An optimistic checkpointing and message logging approach for consistent global checkpoint collection in distributed systems

  • Authors:
  • Qiangfeng Jiang;Yi Luo;D. Manivannan

  • Affiliations:
  • Department of Computer Science, University of Kentucky, Lexington, KY 40506, USA;Department of Computer Science, University of Kentucky, Lexington, KY 40506, USA;Department of Computer Science, University of Kentucky, Lexington, KY 40506, USA

  • Venue:
  • Journal of Parallel and Distributed Computing
  • Year:
  • 2008

Quantified Score

Hi-index 0.00

Visualization

Abstract

Checkpointing and rollback recovery are widely used techniques for achieving fault-tolerance in distributed systems. In this paper, we present a novel checkpointing algorithm which has the following desirable features: A process can independently initiate consistent global checkpointing by saving its current state, called a tentative checkpoint.
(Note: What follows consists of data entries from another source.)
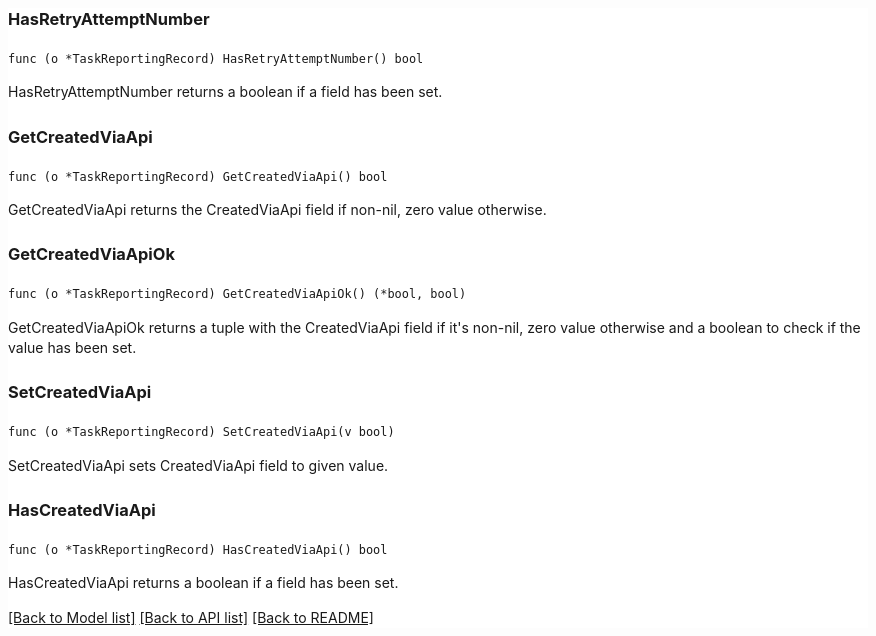 ### HasRetryAttemptNumber

`func (o *TaskReportingRecord) HasRetryAttemptNumber() bool`

HasRetryAttemptNumber returns a boolean if a field has been set.

### GetCreatedViaApi

`func (o *TaskReportingRecord) GetCreatedViaApi() bool`

GetCreatedViaApi returns the CreatedViaApi field if non-nil, zero value otherwise.

### GetCreatedViaApiOk

`func (o *TaskReportingRecord) GetCreatedViaApiOk() (*bool, bool)`

GetCreatedViaApiOk returns a tuple with the CreatedViaApi field if it's non-nil, zero value otherwise
and a boolean to check if the value has been set.

### SetCreatedViaApi

`func (o *TaskReportingRecord) SetCreatedViaApi(v bool)`

SetCreatedViaApi sets CreatedViaApi field to given value.

### HasCreatedViaApi

`func (o *TaskReportingRecord) HasCreatedViaApi() bool`

HasCreatedViaApi returns a boolean if a field has been set.


[[Back to Model list]](../README.md#documentation-for-models) [[Back to API list]](../README.md#documentation-for-api-endpoints) [[Back to README]](../README.md)


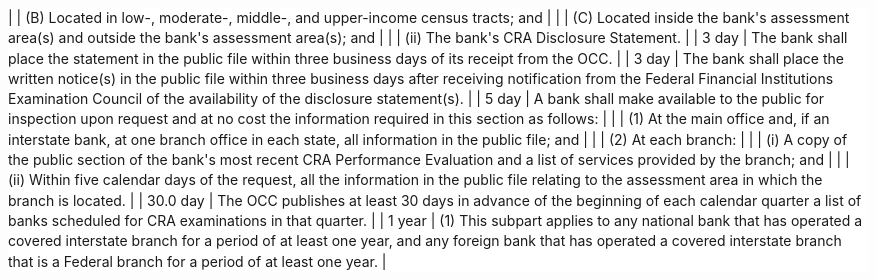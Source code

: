 |            |             (B) Located in low-, moderate-, middle-, and upper-income census tracts; and                                                                                                                                                                                                                                                                                                                                                                                                        |
|            |             (C) Located inside the bank's assessment area(s) and outside the bank's assessment area(s); and                                                                                                                                                                                                                                                                                                                                                                                     |
|            |             (ii) The bank's CRA Disclosure Statement.                                                                                                                                                                                                                                                                                                                                                                                                                                           |
| 3 day      | The bank shall place the statement in the public file within three business days of its receipt from the OCC.                                                                                                                                                                                                                                                                                                                                                                                   |
| 3 day      | The bank shall place the written notice(s) in the public file within three business days after receiving notification from the Federal Financial Institutions Examination Council of the availability of the disclosure statement(s).                                                                                                                                                                                                                                                           |
| 5 day      | A bank shall make available to the public for inspection upon request and at no cost the information required in this section as follows:                                                                                                                                                                                                                                                                                                                                                       |
|            |             (1) At the main office and, if an interstate bank, at one branch office in each state, all information in the public file; and                                                                                                                                                                                                                                                                                                                                                      |
|            |             (2) At each branch:                                                                                                                                                                                                                                                                                                                                                                                                                                                                 |
|            |             (i) A copy of the public section of the bank's most recent CRA Performance Evaluation and a list of services provided by the branch; and                                                                                                                                                                                                                                                                                                                                            |
|            |             (ii) Within five calendar days of the request, all the information in the public file relating to the assessment area in which the branch is located.                                                                                                                                                                                                                                                                                                                               |
| 30.0 day   | The OCC publishes at least 30 days in advance of the beginning of each calendar quarter a list of banks scheduled for CRA examinations in that quarter.                                                                                                                                                                                                                                                                                                                                         |
| 1 year     | (1) This subpart applies to any national bank that has operated a covered interstate branch for a period of at least one year, and any foreign bank that has operated a covered interstate branch that is a Federal branch for a period of at least one year.                                                                                                                                                                                                                                   |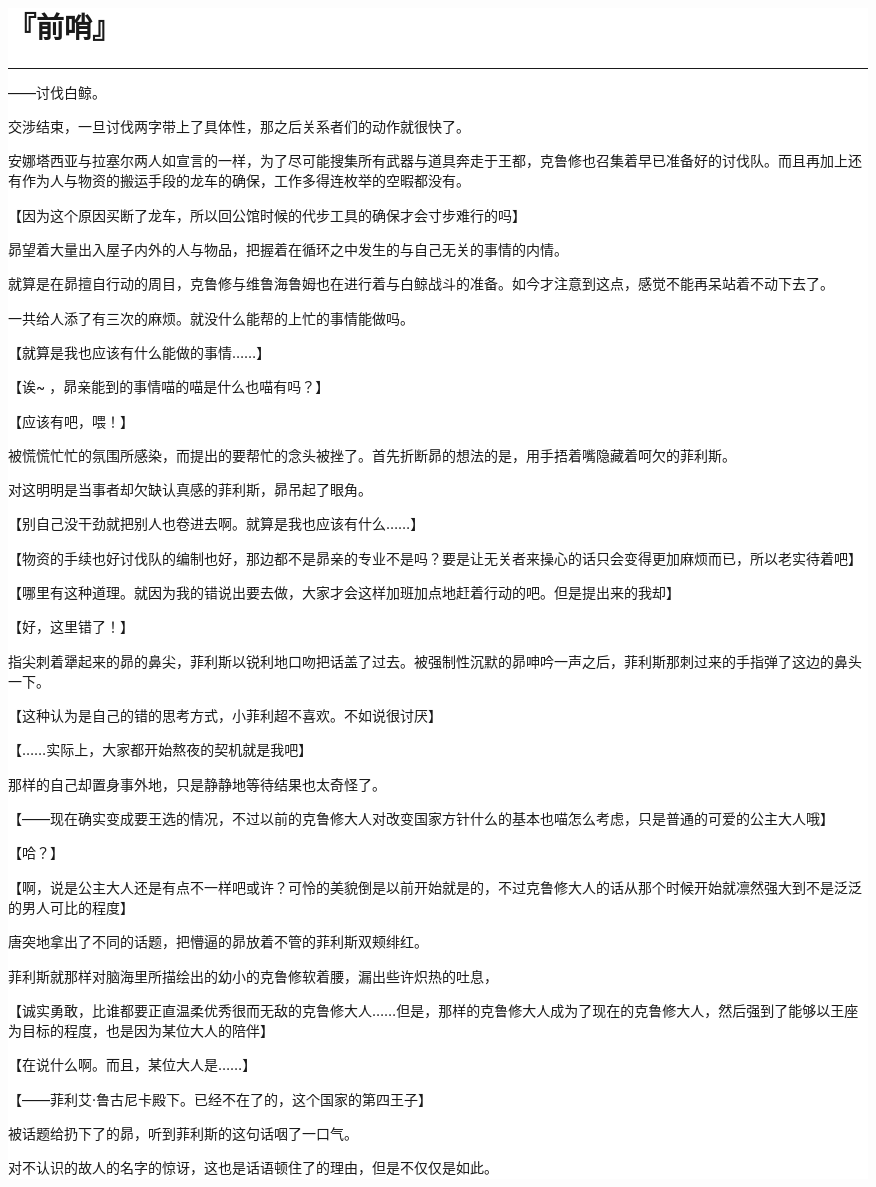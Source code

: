 # 『前哨』

------

——讨伐白鲸。

交涉结束，一旦讨伐两字带上了具体性，那之后关系者们的动作就很快了。

安娜塔西亚与拉塞尔两人如宣言的一样，为了尽可能搜集所有武器与道具奔走于王都，克鲁修也召集着早已准备好的讨伐队。而且再加上还有作为人与物资的搬运手段的龙车的确保，工作多得连枚举的空暇都没有。

【因为这个原因买断了龙车，所以回公馆时候的代步工具的确保才会寸步难行的吗】

昴望着大量出入屋子内外的人与物品，把握着在循环之中发生的与自己无关的事情的内情。

就算是在昴擅自行动的周目，克鲁修与维鲁海鲁姆也在进行着与白鲸战斗的准备。如今才注意到这点，感觉不能再呆站着不动下去了。

一共给人添了有三次的麻烦。就没什么能帮的上忙的事情能做吗。

【就算是我也应该有什么能做的事情……】

【诶~ ，昴亲能到的事情喵的喵是什么也喵有吗？】

【应该有吧，喂！】

被慌慌忙忙的氛围所感染，而提出的要帮忙的念头被挫了。首先折断昴的想法的是，用手捂着嘴隐藏着呵欠的菲利斯。

对这明明是当事者却欠缺认真感的菲利斯，昴吊起了眼角。

【别自己没干劲就把别人也卷进去啊。就算是我也应该有什么……】

【物资的手续也好讨伐队的编制也好，那边都不是昴亲的专业不是吗？要是让无关者来操心的话只会变得更加麻烦而已，所以老实待着吧】

【哪里有这种道理。就因为我的错说出要去做，大家才会这样加班加点地赶着行动的吧。但是提出来的我却】

【好，这里错了！】

指尖刺着犟起来的昴的鼻尖，菲利斯以锐利地口吻把话盖了过去。被强制性沉默的昴呻吟一声之后，菲利斯那刺过来的手指弹了这边的鼻头一下。

【这种认为是自己的错的思考方式，小菲利超不喜欢。不如说很讨厌】

【……实际上，大家都开始熬夜的契机就是我吧】

那样的自己却置身事外地，只是静静地等待结果也太奇怪了。

【——现在确实变成要王选的情况，不过以前的克鲁修大人对改变国家方针什么的基本也喵怎么考虑，只是普通的可爱的公主大人哦】

【哈？】

【啊，说是公主大人还是有点不一样吧或许？可怜的美貌倒是以前开始就是的，不过克鲁修大人的话从那个时候开始就凛然强大到不是泛泛的男人可比的程度】

唐突地拿出了不同的话题，把懵逼的昴放着不管的菲利斯双颊绯红。

菲利斯就那样对脑海里所描绘出的幼小的克鲁修软着腰，漏出些许炽热的吐息，

【诚实勇敢，比谁都要正直温柔优秀很而无敌的克鲁修大人……但是，那样的克鲁修大人成为了现在的克鲁修大人，然后强到了能够以王座为目标的程度，也是因为某位大人的陪伴】

【在说什么啊。而且，某位大人是……】

【——菲利艾·鲁古尼卡殿下。已经不在了的，这个国家的第四王子】

被话题给扔下了的昴，听到菲利斯的这句话咽了一口气。

对不认识的故人的名字的惊讶，这也是话语顿住了的理由，但是不仅仅是如此。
Other processes come to know about a consistent global checkpoint initiation through information piggy-backed with the application messages or limited control messages if necessary. When a process comes to know about a new consistent global checkpoint initiation, it takes a tentative checkpoint after processing the message (not before processing the message as in existing communication-induced checkpointing algorithms). After a process takes a tentative checkpoint, it starts logging the messages sent and received in memory. When a process comes to know that every other process has taken a tentative checkpoint corresponding to current consistent global checkpoint initiation, it flushes the tentative checkpoint and the message log to the stable storage. The tentative checkpoints together with the message logs stored in the stable storage form a consistent global checkpoint. Two or more processes can concurrently initiate consistent global checkpointing by taking a new tentative checkpoint; in that case, the tentative checkpoints taken by all these processes will be part of the same consistent global checkpoint. The sequence numbers assigned to checkpoints by a process increase monotonically. Checkpoints with the same sequence number form a consistent global checkpoint. We also present the performance evaluation of our algorithm.